[Opening DATA EXTRACT section]
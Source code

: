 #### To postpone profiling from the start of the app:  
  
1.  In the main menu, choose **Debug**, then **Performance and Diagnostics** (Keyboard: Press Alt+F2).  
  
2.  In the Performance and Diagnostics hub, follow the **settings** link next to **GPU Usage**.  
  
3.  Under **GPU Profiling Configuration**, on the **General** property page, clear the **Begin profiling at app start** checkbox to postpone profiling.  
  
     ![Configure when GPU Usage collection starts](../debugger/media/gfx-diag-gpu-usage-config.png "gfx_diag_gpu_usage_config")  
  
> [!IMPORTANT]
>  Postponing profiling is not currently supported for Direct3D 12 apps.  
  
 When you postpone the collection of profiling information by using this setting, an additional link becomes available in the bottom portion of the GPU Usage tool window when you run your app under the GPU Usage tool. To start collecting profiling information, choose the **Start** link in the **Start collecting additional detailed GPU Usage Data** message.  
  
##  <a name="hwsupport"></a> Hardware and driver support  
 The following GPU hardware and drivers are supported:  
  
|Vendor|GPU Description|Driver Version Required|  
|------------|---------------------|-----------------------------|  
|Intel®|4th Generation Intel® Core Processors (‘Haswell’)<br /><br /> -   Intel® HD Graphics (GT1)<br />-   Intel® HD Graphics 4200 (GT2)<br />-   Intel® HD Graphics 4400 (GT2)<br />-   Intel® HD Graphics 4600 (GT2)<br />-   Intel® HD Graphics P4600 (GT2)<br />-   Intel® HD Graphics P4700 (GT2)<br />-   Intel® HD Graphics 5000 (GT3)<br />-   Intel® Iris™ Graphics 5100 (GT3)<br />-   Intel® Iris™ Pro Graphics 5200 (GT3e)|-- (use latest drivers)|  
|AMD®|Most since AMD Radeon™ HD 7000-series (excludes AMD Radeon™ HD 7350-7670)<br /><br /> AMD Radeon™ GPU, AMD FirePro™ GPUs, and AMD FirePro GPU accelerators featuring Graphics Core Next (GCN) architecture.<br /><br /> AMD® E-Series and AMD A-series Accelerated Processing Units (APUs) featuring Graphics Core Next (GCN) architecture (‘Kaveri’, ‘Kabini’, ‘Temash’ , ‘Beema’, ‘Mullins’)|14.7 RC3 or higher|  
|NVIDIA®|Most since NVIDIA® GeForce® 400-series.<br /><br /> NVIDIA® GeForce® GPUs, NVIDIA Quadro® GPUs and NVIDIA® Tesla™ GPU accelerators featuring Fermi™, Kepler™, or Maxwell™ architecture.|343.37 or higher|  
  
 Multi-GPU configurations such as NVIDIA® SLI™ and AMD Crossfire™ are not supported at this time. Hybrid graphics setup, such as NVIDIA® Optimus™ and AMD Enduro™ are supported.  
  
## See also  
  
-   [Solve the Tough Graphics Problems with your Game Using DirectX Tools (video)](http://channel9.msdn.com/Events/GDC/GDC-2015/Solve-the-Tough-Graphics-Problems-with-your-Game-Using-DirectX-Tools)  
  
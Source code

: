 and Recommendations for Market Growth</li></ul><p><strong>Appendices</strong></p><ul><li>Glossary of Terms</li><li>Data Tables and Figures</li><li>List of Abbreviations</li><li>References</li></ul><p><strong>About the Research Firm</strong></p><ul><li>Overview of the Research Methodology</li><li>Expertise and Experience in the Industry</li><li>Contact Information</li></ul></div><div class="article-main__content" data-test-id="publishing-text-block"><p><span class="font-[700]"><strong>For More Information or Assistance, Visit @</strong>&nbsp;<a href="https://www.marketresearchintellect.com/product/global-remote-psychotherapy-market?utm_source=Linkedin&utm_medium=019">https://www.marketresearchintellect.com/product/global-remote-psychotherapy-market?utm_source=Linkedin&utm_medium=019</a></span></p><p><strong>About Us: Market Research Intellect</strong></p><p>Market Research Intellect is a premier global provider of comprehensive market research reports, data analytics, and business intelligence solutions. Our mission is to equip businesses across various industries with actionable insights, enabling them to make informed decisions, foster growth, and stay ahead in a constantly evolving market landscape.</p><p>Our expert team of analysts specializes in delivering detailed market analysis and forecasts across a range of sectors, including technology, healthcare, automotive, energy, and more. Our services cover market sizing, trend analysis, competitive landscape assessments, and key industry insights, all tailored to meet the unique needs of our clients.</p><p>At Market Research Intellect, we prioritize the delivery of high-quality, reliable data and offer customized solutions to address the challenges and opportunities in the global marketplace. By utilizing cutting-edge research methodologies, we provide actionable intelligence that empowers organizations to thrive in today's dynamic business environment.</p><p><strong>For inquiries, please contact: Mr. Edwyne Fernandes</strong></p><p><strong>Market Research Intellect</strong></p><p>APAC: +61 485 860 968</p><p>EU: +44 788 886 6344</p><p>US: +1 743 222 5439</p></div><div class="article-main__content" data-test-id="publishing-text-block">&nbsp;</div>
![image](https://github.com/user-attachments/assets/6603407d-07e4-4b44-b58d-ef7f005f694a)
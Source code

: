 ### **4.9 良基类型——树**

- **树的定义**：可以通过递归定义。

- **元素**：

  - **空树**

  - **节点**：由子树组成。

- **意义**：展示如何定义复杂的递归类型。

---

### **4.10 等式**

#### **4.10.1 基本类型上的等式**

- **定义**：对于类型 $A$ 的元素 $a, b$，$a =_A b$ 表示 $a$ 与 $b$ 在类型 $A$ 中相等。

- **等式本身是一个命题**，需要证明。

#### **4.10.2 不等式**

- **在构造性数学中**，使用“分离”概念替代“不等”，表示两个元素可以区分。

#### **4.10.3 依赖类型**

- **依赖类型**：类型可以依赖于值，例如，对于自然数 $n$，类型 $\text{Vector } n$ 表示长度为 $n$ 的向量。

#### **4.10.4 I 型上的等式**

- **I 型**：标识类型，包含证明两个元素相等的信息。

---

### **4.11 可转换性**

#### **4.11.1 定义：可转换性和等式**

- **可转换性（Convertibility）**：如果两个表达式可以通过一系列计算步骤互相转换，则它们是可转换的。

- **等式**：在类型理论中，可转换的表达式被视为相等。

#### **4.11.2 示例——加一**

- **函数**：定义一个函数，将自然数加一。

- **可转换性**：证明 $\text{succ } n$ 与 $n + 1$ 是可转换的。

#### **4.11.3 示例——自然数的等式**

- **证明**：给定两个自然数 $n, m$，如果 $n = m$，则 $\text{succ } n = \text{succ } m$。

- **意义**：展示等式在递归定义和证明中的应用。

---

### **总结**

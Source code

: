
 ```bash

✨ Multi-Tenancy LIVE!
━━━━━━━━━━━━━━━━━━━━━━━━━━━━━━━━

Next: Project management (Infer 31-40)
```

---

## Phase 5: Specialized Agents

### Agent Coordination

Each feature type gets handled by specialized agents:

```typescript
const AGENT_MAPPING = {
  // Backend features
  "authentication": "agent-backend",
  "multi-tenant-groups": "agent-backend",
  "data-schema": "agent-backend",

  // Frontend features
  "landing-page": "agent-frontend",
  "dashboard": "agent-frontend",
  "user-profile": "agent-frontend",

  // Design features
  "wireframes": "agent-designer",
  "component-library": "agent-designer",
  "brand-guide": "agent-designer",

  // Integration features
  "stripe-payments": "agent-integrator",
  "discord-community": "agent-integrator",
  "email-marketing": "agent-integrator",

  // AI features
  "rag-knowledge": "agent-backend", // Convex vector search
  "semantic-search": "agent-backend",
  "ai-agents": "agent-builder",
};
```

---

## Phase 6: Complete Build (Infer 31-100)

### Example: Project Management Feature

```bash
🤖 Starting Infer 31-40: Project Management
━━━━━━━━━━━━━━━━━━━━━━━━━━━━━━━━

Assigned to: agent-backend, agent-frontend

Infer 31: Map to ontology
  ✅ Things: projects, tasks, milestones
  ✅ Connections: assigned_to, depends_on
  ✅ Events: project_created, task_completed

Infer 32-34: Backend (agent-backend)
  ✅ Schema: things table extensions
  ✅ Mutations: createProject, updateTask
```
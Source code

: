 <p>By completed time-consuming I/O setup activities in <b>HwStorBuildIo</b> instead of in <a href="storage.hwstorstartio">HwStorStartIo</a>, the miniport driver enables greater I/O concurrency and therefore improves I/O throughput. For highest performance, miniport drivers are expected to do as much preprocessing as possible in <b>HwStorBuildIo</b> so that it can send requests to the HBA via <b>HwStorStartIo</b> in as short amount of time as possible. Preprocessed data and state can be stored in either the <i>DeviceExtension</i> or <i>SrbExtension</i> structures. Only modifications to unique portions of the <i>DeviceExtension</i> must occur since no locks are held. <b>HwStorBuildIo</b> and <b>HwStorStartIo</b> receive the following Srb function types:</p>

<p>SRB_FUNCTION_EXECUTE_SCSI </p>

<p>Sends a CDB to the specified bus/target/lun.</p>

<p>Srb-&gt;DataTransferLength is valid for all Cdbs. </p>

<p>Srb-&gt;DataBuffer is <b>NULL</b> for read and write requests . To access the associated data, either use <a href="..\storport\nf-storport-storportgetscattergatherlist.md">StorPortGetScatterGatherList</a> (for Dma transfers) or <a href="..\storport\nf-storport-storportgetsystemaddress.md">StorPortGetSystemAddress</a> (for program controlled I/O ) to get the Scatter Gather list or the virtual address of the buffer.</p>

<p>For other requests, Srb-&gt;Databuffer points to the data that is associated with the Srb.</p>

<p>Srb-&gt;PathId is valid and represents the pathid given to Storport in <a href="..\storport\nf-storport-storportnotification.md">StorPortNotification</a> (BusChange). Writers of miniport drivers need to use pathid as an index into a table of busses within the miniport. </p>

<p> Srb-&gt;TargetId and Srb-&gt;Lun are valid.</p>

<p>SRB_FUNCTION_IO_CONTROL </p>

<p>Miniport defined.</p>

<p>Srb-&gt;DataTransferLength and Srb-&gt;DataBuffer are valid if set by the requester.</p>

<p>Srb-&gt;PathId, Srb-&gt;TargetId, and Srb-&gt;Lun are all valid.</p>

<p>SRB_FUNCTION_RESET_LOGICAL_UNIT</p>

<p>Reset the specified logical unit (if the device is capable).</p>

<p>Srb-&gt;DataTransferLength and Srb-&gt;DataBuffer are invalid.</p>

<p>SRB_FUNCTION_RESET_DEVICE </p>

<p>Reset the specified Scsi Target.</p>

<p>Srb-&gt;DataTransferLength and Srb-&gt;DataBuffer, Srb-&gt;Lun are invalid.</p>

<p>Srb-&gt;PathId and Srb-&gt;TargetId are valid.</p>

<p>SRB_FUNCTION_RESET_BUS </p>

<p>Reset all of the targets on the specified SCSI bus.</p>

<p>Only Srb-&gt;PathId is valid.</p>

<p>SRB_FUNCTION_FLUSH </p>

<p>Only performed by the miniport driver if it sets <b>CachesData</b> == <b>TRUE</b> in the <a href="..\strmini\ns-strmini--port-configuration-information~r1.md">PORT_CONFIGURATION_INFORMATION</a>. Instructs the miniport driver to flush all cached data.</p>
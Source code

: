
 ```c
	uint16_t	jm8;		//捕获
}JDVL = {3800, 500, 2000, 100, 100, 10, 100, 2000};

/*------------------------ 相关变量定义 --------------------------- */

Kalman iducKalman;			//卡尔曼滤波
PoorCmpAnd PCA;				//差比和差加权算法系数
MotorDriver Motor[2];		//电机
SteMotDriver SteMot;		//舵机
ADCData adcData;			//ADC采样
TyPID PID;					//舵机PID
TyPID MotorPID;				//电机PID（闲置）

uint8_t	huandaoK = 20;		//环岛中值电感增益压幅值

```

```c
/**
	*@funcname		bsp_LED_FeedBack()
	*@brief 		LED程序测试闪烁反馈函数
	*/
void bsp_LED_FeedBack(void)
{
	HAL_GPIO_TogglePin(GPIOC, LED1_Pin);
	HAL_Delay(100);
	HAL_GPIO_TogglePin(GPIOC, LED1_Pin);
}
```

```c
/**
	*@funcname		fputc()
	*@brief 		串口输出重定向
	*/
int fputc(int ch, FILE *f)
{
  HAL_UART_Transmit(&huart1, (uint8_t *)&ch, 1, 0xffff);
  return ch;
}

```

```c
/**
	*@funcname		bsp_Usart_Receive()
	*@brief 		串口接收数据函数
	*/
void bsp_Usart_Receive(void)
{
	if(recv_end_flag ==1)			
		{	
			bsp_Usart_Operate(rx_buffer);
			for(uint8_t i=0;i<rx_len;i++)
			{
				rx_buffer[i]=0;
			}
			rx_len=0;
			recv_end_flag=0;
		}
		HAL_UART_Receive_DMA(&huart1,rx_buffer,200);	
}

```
[Closing DATA EXTRACT section]
• _WORK ITEM_
Each line of the listing that includes the word "void" counts once; give the total as a single number.

• _TASK RESULT_
2